NEW YORK (Reuters Health) – Combined pegylated interferon and ribavirin are effective in treatment of chronic hepatitis C virus (HCV) genotype 6 infection, researchers report in a January 17th on-line paper in the Journal of Hepatology.
Dr. K. Rajender Reddy told Reuters Health by email, “Genotype 6 infection hepatitis C infection is common in certain countries such as Vietnam and there is sparse data on the effectiveness of therapy with pegylated interferon and ribavirin.”
“This large randomized study,” he added, “provides new information on treatment of genotype 6 patients, particularly on shortening duration of therapy in select patients thus limiting costs of an expensive treatment.”
Dr.

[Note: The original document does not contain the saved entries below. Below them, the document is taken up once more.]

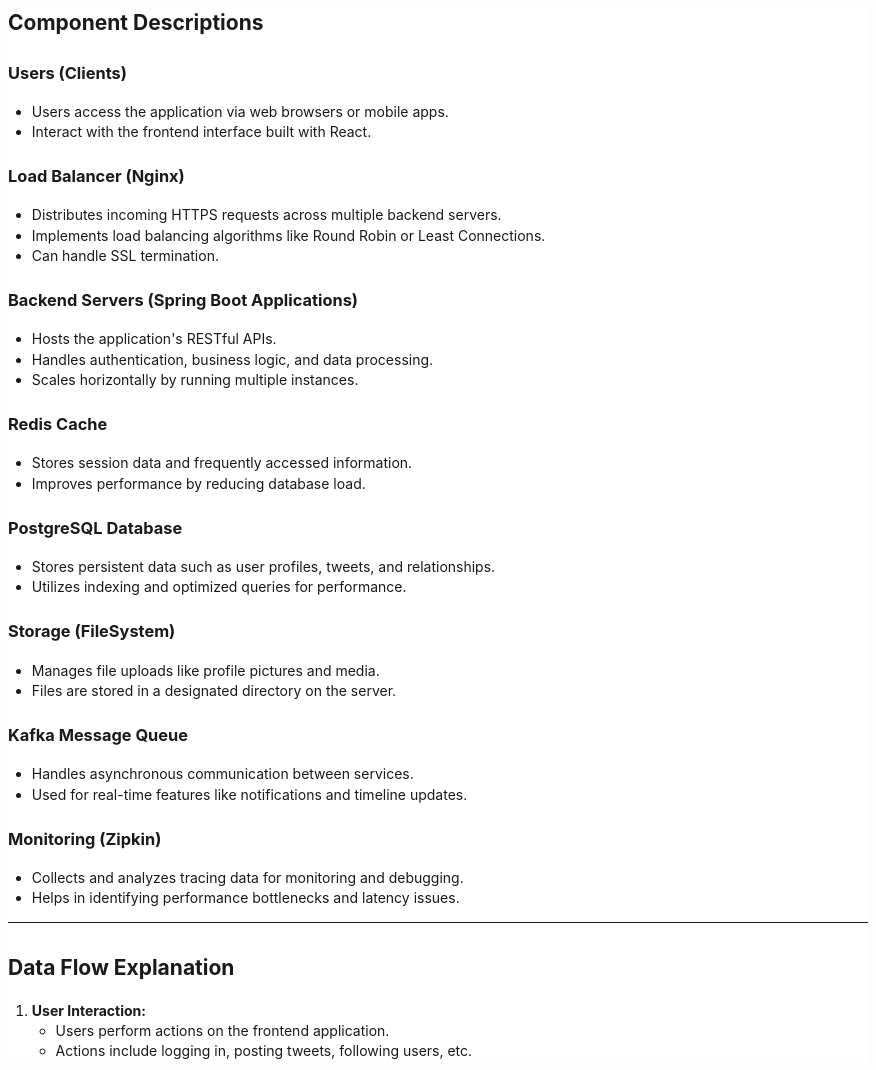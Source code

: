 
## **Component Descriptions**

### **Users (Clients)**

- Users access the application via web browsers or mobile apps.
- Interact with the frontend interface built with React.

### **Load Balancer (Nginx)**

- Distributes incoming HTTPS requests across multiple backend servers.
- Implements load balancing algorithms like Round Robin or Least Connections.
- Can handle SSL termination.

### **Backend Servers (Spring Boot Applications)**

- Hosts the application's RESTful APIs.
- Handles authentication, business logic, and data processing.
- Scales horizontally by running multiple instances.

### **Redis Cache**

- Stores session data and frequently accessed information.
- Improves performance by reducing database load.

### **PostgreSQL Database**

- Stores persistent data such as user profiles, tweets, and relationships.
- Utilizes indexing and optimized queries for performance.

### **Storage (FileSystem)**

- Manages file uploads like profile pictures and media.
- Files are stored in a designated directory on the server.

### **Kafka Message Queue**

- Handles asynchronous communication between services.
- Used for real-time features like notifications and timeline updates.

### **Monitoring (Zipkin)**

- Collects and analyzes tracing data for monitoring and debugging.
- Helps in identifying performance bottlenecks and latency issues.

---

## **Data Flow Explanation**

1. **User Interaction:**
   - Users perform actions on the frontend application.
   - Actions include logging in, posting tweets, following users, etc.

Reddy of the University of Pennsylvania, Philadelphia and colleagues note that the combination is standard treatment for HCV, but genotype is considered to be a strong predictor of sustained virological response (SVR) and little is known about response and optimal treatment duration with genotype 6.

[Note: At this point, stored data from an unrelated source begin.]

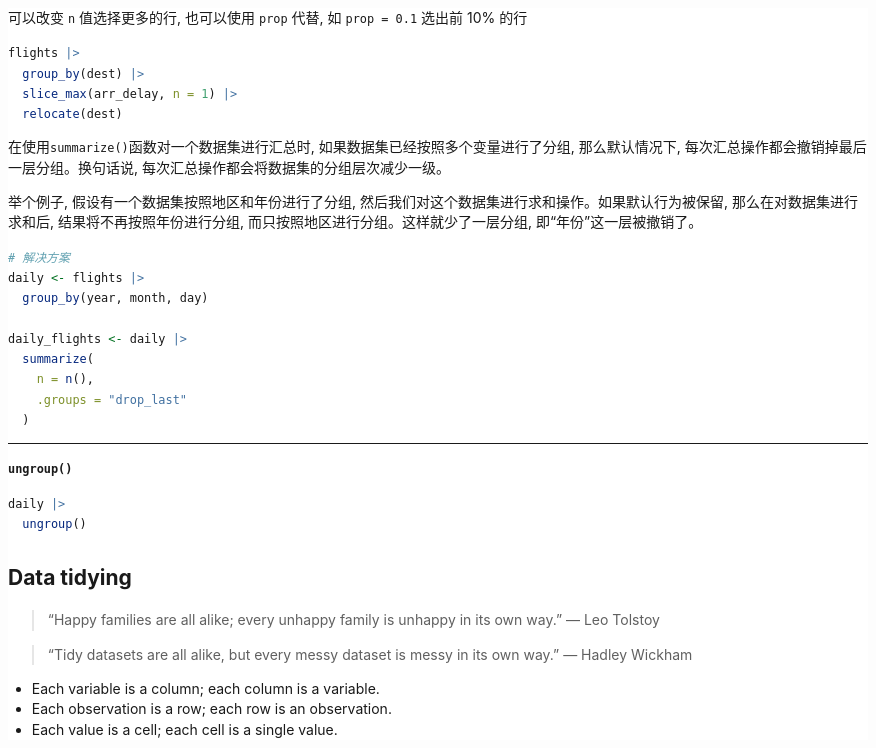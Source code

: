 可以改变 `n` 值选择更多的行, 也可以使用 `prop` 代替, 如 `prop = 0.1` 选出前 10% 的行

```r
flights |>
  group_by(dest) |>
  slice_max(arr_delay, n = 1) |>
  relocate(dest)
```

在使用`summarize()`函数对一个数据集进行汇总时, 如果数据集已经按照多个变量进行了分组, 那么默认情况下, 每次汇总操作都会撤销掉最后一层分组。换句话说, 每次汇总操作都会将数据集的分组层次减少一级。

举个例子, 假设有一个数据集按照地区和年份进行了分组, 然后我们对这个数据集进行求和操作。如果默认行为被保留, 那么在对数据集进行求和后, 结果将不再按照年份进行分组, 而只按照地区进行分组。这样就少了一层分组, 即“年份”这一层被撤销了。

```r
# 解决方案
daily <- flights |>
  group_by(year, month, day)

daily_flights <- daily |>
  summarize(
    n = n(),
    .groups = "drop_last"
  )
```

---

**`ungroup()`**

```r
daily |>
  ungroup()
```

## Data tidying

> “Happy families are all alike; every unhappy family is unhappy in its own way.”
> — Leo Tolstoy

> “Tidy datasets are all alike, but every messy dataset is messy in its own way.”
> — Hadley Wickham

- Each variable is a column; each column is a variable.
- Each observation is a row; each row is an observation.
- Each value is a cell; each cell is a single value.
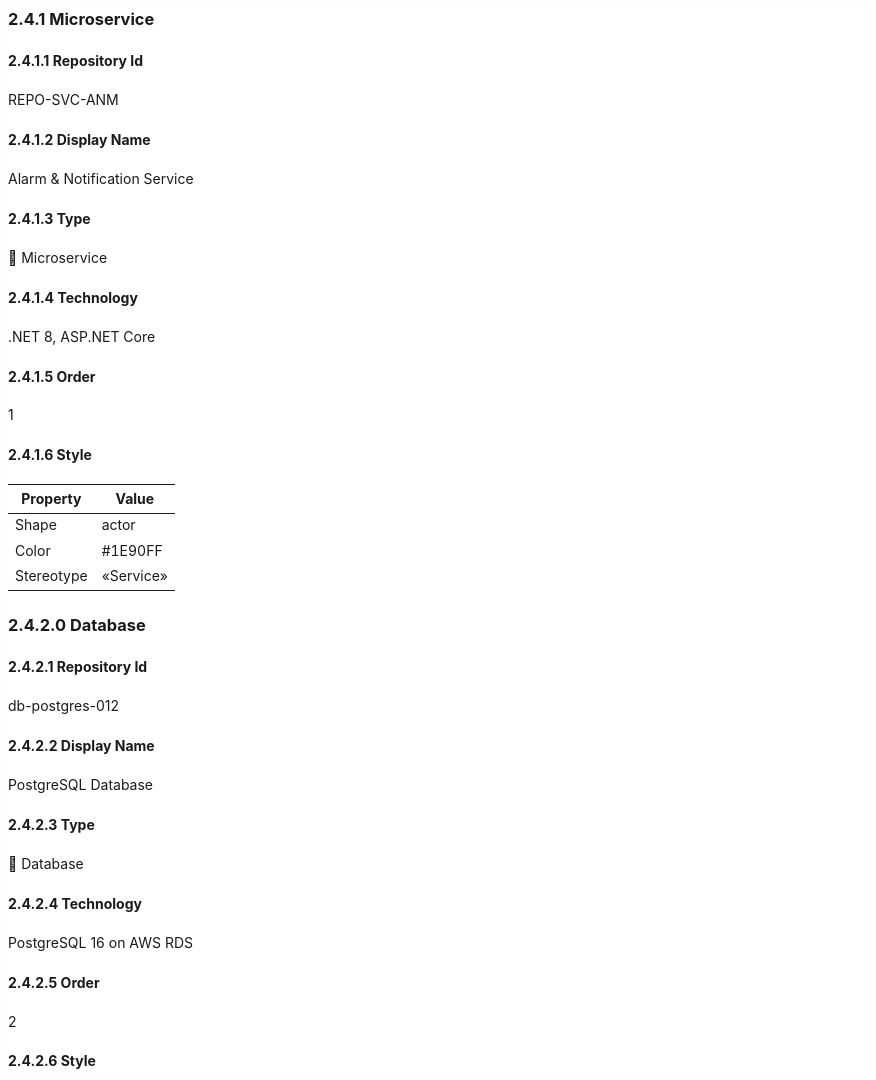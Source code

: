 ### 2.4.1 Microservice

#### 2.4.1.1 Repository Id

REPO-SVC-ANM

#### 2.4.1.2 Display Name

Alarm & Notification Service

#### 2.4.1.3 Type

🔹 Microservice

#### 2.4.1.4 Technology

.NET 8, ASP.NET Core

#### 2.4.1.5 Order

1

#### 2.4.1.6 Style

| Property | Value |
|----------|-------|
| Shape | actor |
| Color | #1E90FF |
| Stereotype | «Service» |

### 2.4.2.0 Database

#### 2.4.2.1 Repository Id

db-postgres-012

#### 2.4.2.2 Display Name

PostgreSQL Database

#### 2.4.2.3 Type

🔹 Database

#### 2.4.2.4 Technology

PostgreSQL 16 on AWS RDS

#### 2.4.2.5 Order

2

#### 2.4.2.6 Style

To investigate further, the team conducted an open-label trial in 105 treatment-naïve HCV genotype 6 patients. They were randomized to 24 or 48 weeks of treatment with pegylated interferon alfa-2a 180 mcg per week and ribavirin 15 mg/kg per day.
The study had no support and the patients had to pay for their care. Six dropped out for economic reasons and another 7 were lost to follow-up.
However, intention-to-treat analysis showed an SVR in 60% of the 24-week group and 71% of those in the 48-week group. The difference was not significant. Corresponding biochemical responses were 63% and 77%.
In all, 7% in the shorter duration group and 5% of the longer treatment group had a virological relapse.
Overall, SVR was greatest in those with a rapid virological response. In the 24-week group, 75% of such patients achieved SVR. In the 48-week group, the proportion was 86%.
Hematologic and general adverse events were similar between the two groups, except the rate of anemia was lower with shorter treatment duration (31% versus 57%).
The researchers point out that a “A duration of 24 weeks of therapy in younger patients, with low viral load and rapid virological response appeared equally effective as 48 weeks of therapy and this is likely to have a major economic impact on HCV therapy, in such subpopulations.”
In fact, Dr. Reddy noted that the efficacy of shorter duration therapy is scientifically worth pursuing in larger trials, but given the lack of support for the current study, “challenges are in funding.”
“While new drugs are being developed for non-genotype 6 hepatitis C infections,” he concluded, “pegylated interferon and ribavirin will remain the standard of care for the foreseeable future for genotype 6 infections.”